This project will involve analysis of Storm Data from U.S. National Oceanic and Atmospheric Administration’s (NOAA) storm database. As part of the analysis, we will try to answer 2 questions: 1. Identify the most harmful weather events,across United States, to the population’s health. and 2. Identify the weather events which have the greatest economic consequences.
The weather events in the database start in the year 1950 and end in November 2011.
Loading relevant libraries
The storm data, which is in bz2 zipfile format will be read into a R dataframe.
stormDF <- read.csv(bzfile("repdata-data-StormData.csv.bz2"))
To answer both the questions, we will subset the dataset to get only the weather event type(EVTYPE), fatalities(FATALITIES), injuries(INJURIES), Property Damage(PROPDMG),Property damage amount’s exponent(PROPDMGEXP), Crop Damage(CROPDMG) and Crop damage amount’s exponent(CROPDMGEXP) columns(variables).
To consolidate(combine) harm done to the population, We will add up the fatalities(FATALITIES) and injuries(INJURIES) to create a new column(variable) - HARM - for the weather event types(EVTYPE).
The property and crop damage amounts have exponent values columns -PROPDMGEXP and CROPDMGEXP. And the exponent values are represented by alphabetical characters - “K” for thousands, “M” for millions, and “B” for billions.

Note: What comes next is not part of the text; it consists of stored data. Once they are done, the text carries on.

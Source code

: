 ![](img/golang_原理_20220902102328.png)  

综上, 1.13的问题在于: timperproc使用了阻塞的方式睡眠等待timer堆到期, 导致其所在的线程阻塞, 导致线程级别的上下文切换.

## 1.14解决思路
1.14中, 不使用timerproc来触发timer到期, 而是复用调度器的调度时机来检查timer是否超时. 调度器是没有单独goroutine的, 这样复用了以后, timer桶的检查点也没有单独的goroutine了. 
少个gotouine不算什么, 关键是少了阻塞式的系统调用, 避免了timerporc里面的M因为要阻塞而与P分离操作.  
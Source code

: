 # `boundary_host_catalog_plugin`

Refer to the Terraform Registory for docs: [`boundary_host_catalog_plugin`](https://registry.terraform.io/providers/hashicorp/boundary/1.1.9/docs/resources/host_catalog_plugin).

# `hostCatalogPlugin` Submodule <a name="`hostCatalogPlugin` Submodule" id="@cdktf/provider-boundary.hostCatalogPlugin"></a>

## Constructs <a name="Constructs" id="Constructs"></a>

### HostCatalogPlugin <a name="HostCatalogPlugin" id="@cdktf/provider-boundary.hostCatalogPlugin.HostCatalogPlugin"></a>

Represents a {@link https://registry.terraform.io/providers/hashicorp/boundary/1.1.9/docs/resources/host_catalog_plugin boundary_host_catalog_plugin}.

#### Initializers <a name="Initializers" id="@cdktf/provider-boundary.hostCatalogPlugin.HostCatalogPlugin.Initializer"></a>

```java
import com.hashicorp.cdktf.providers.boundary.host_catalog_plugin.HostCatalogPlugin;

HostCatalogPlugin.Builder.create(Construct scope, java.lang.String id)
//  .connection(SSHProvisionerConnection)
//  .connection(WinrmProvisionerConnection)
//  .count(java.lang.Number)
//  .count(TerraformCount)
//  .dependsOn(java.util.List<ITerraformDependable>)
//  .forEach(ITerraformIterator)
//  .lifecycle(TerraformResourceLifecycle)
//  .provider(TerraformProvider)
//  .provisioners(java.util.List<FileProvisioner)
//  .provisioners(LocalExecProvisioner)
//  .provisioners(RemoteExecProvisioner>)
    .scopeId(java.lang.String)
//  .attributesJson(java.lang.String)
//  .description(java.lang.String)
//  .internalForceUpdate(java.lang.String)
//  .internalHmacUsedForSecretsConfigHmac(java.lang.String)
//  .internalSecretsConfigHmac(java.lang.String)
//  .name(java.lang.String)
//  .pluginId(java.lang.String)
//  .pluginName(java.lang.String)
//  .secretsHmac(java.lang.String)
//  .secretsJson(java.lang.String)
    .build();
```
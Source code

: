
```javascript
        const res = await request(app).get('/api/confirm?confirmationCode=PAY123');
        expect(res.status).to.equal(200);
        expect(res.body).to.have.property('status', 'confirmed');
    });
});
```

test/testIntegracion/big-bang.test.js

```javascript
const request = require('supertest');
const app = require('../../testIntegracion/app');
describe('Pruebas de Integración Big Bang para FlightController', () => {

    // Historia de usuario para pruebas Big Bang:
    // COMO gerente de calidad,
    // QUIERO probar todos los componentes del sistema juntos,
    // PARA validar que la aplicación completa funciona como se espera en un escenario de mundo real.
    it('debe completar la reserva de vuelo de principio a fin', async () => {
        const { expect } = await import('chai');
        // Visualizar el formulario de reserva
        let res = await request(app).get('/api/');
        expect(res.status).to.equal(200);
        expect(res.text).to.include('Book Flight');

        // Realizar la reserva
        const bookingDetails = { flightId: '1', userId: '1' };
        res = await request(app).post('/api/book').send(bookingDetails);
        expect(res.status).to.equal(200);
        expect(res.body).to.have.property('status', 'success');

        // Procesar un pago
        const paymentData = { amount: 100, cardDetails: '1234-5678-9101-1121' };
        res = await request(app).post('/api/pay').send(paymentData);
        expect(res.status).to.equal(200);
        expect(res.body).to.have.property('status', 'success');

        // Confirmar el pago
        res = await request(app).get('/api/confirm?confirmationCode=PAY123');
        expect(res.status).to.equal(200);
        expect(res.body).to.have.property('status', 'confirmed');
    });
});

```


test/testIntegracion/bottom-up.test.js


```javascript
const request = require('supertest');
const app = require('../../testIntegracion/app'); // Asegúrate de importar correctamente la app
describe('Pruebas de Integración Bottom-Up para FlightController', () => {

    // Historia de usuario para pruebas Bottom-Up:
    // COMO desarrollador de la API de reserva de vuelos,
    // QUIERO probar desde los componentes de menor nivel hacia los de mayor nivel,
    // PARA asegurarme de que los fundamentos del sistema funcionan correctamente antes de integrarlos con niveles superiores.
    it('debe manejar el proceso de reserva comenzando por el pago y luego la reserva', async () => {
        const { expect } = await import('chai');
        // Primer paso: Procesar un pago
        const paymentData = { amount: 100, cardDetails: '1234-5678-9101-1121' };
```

We will convert these alphabetical characters to their exponential values and then multiply them to their corresponding damage amounts. Any alphabet character other than - “K”, “M”, “B” - will be coverted to Zero(0) value, which will result in a Zero(0) damage amount.
##Subset only the required columns(variables) from the storm data set.
subsetDF <- subset(stormDF, select = c("EVTYPE","FATALITIES","INJURIES","PROPDMG","PROPDMGEXP","CROPDMG","CROPDMGEXP"))
##Create a new combined population harm column
subsetDF$HARM <- subsetDF$FATALITIES+subsetDF$INJURIES
##Covert exponent representation to actual values and multiply to corresponding damage amounts.
subsetDF <- subsetDF %>% mutate(
PROPDMGEXP = ifelse (PROPDMGEXP == "K",10^3,
ifelse (PROPDMGEXP == "M",10^6,
ifelse (PROPDMGEXP == "B",10^9,0))) ,
CROPDMGEXP = ifelse (CROPDMGEXP == "K",10^3,
ifelse (CROPDMGEXP == "M",10^6,
ifelse (CROPDMGEXP == "B",10^9,0)))
)
subsetDF$PROPDMG <- subsetDF$PROPDMG*subsetDF$PROPDMGEXP
subsetDF$CROPDMG <- subsetDF$CROPDMG*subsetDF$CROPDMGEXP
To answer the question of identifying weather events most harmful to human population, we will generate 3 different views for the top 10 harmful weather events.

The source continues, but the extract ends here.